ASA 127th Meeting M.I.T. 1994 June 6-10

3aMU9. Violin timbre and the picket fence---Part III.

Erik V. Jansson

Dept. of Speech Commun. and Music Acoust., KTH, S-100 44 Stockholm, Sweden

During a bicycle ride along a picket fence the common observation was made that the picket fence becomes transparent at a sufficient speed. The author got the idea that a similar phenomenon may be applicable to hearing, and may explain the similarities of different tones from the same violin [STL-QPSR 2-3/1990, pp. 89--95]. Thereby the fundamental question arises whether one listens to the spectral properties or the time history. A series of pilot synthesis experiments have been started. Digitally realized resonators were excited by repetitive pulses. The pulse frequency and the resonator properties (resonant frequency and bandwidth) were varied.
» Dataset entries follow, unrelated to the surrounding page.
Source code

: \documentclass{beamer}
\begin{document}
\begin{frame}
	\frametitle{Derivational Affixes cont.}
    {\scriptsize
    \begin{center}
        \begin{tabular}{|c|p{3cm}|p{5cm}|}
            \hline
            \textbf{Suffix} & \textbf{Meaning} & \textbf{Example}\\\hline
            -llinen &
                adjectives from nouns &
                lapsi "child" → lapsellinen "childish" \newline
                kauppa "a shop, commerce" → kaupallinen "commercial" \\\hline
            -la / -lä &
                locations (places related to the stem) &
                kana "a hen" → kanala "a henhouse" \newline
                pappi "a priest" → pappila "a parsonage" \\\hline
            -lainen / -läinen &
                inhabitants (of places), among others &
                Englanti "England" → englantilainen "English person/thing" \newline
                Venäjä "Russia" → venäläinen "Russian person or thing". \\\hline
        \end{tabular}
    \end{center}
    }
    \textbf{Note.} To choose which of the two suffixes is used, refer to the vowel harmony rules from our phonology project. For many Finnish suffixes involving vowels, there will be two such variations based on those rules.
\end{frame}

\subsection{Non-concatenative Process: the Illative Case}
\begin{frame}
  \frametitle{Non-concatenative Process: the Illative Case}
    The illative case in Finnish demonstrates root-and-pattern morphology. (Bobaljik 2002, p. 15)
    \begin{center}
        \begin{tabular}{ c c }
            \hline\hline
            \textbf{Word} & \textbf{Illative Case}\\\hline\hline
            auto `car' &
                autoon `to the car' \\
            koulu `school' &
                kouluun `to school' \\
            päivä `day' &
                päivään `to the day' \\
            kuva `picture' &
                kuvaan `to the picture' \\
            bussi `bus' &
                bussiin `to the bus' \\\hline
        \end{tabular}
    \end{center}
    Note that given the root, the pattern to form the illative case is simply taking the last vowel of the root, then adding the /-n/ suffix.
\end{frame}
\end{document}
Listening to the synthesis gave the following results. (1) Partial tones dominated over the reverberating resonator tone. (2) The shape of the excitation pulse had a major influence. (3) For pulse frequencies up to 50 Hz a reverberating tone was perceived thereafter dominated the pulse sound. (4) For pulse frequencies up to 500 Hz the resonator frequency influenced the timbre thereafter resonator influence was difficult to hear. (5) A resonator bandwidth up to approximately 50 Hz gave a ringing tone. Some observations support frequency domain analysis and some time domain analysis. [Work supported by Swedish Natural Science Research Council.]